あたしに勇気があったら、きっと翔との距離はこんなにひらかなかったんだと思う。
でも、翔はモテてたし、バカで元気なことだけが取り柄のあたしがその隣にいるのは、ふさわしくないんだろうなって思って、翔があけた距離の分だけあたしも遠ざかった。
……お互い気まずくなって、あからさまに避けられ始めてから、あたしと翔の関係は、幼なじみの遥か下、“ただのクラスメイト”になった。

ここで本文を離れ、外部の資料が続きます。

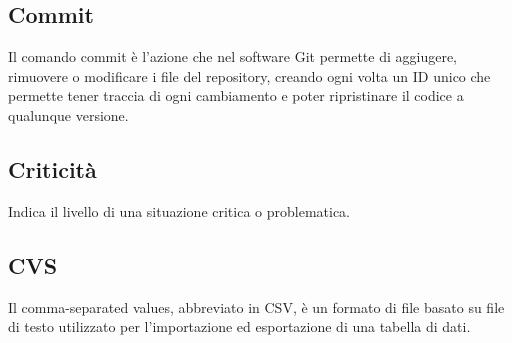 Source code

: \subsection*{Commit}
Il comando commit è l'azione che nel software Git permette di aggiugere, rimuovere o modificare i file del repository, creando ogni volta un ID unico che permette tener traccia di ogni cambiamento e poter ripristinare il codice a qualunque versione.

\subsection*{Criticità}
Indica il livello di una situazione critica o problematica.

\subsection*{CVS}
Il comma-separated values, abbreviato in CSV, è un formato di file basato su file di testo utilizzato per l'importazione ed esportazione di una tabella di dati.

いつからか、隣に並ぶこともなくなって、名前を呼ぶこともなくなった。
小学生だった頃、くだらないことを話しながら毎日歩いた学校への道のり。
中学も高校も、変わらずそうできたはずだったけど、思春期っていう壁に邪魔されて……。
「マリちゃん、恋愛って難しい……」
体育のハードルは得意だったけど、幼なじみっていう高いハードルを越えるのは、相当な勇気と、決心がいる。
それを越えられずに、翔に想いを伝えられないばかりか、距離までひらいちゃったんだから、落ち込むしかない。
ぽつり、こぼした言葉にマリちゃんは苦笑いして、頭を撫でてくれた。